The tiger may have been saved from extinction, but the unabated surge in illegal trade of its parts is causing global concern, as also unorganised industries coming up near national parks.
Raising alarm bells on the rise in poaching and growing fragmentation of tiger habitats, the first stock taking meeting of Global Tiger Recovery Programme kicked off in Delhi on Tuesday.
Inaugurating the three-day global meet, the Minister of Environment and Forests, Ms Jayanthi Natarajan, said there cannot be a "one size fist all" approach to tiger conservation. What is needed is an adaptive and country-specific approach, she added.
The Minister said local communities need to be involved in the process. "The people agenda has to rank prominently in the tiger agenda,’ she said.

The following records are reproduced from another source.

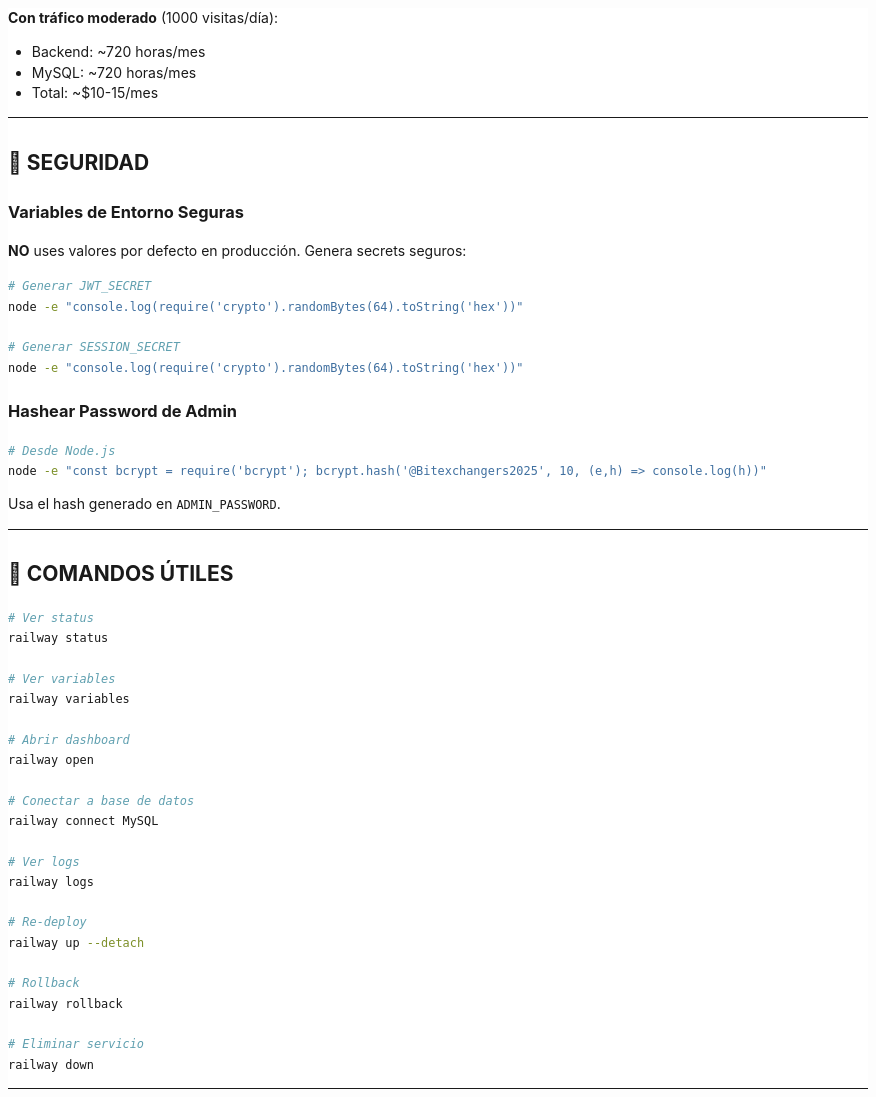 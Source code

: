 **Con tráfico moderado** (1000 visitas/día):
- Backend: ~720 horas/mes
- MySQL: ~720 horas/mes
- Total: ~$10-15/mes

---

## 🔐 SEGURIDAD

### Variables de Entorno Seguras

**NO** uses valores por defecto en producción. Genera secrets seguros:

```bash
# Generar JWT_SECRET
node -e "console.log(require('crypto').randomBytes(64).toString('hex'))"

# Generar SESSION_SECRET
node -e "console.log(require('crypto').randomBytes(64).toString('hex'))"
```

### Hashear Password de Admin

```bash
# Desde Node.js
node -e "const bcrypt = require('bcrypt'); bcrypt.hash('@Bitexchangers2025', 10, (e,h) => console.log(h))"
```

Usa el hash generado en `ADMIN_PASSWORD`.

---

## 🚀 COMANDOS ÚTILES

```bash
# Ver status
railway status

# Ver variables
railway variables

# Abrir dashboard
railway open

# Conectar a base de datos
railway connect MySQL

# Ver logs
railway logs

# Re-deploy
railway up --detach

# Rollback
railway rollback

# Eliminar servicio
railway down
```

---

On concerns over the pitfalls of eco-tourism and tiger safaris on wildlife, Ms Natarajan said these needed to be addressed, but raising awareness was equally important.

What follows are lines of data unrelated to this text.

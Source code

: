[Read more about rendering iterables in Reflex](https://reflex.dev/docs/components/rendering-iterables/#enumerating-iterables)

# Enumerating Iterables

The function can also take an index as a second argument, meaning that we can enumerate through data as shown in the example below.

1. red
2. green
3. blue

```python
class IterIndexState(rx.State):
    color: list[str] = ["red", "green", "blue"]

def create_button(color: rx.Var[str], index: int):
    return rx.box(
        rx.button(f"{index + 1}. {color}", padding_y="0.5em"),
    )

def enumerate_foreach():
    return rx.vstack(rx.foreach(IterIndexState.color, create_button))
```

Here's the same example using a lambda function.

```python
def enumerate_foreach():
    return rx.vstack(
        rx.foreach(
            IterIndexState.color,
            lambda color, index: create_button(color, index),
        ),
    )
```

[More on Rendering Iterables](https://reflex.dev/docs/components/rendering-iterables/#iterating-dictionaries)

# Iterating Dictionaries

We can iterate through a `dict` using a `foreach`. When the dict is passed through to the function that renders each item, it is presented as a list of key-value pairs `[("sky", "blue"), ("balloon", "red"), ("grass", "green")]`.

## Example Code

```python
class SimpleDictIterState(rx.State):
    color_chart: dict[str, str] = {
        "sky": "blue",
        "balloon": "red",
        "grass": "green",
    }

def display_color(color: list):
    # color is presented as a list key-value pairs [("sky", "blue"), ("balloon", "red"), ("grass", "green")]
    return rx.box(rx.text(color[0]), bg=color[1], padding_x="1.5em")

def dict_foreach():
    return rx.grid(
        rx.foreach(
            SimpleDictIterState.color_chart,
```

The Minister also stressed on the importance of integrating the surrounding buffer areas to the core for effective conservation.
She said India and Russia will sign a co-operation agreement for saving leopards and tigers, as also a joint declaration with Nepal during this meet.
Earlier, in a video address, the World Bank President, Mr Robert Zoellick, said there are glimmers of hope for the ‘incredible cat’ but there was need to step back prioritise actions for the next three years.
He said the focus should be on protecting tiger habitats, cracking down on poaching and wildlife trafficking and law enforcement in protected areas.
According to a preliminary assessment of 63 protected areas in seven tiger range countries, only 22 maintained minimum standards. If this trend continues, there is no hope to meet the target of ore than 6,000 tigers by 2022, said the World Wildlife Fund, which assessed these areas.
Mr Keshav Varma, Director, Global Tiger Initiative, said bringing industry into the conservation partnership was important. "Corporate environmental responsibility is key to saving tiger habitats. Tiger districts need to have a master plan," he added.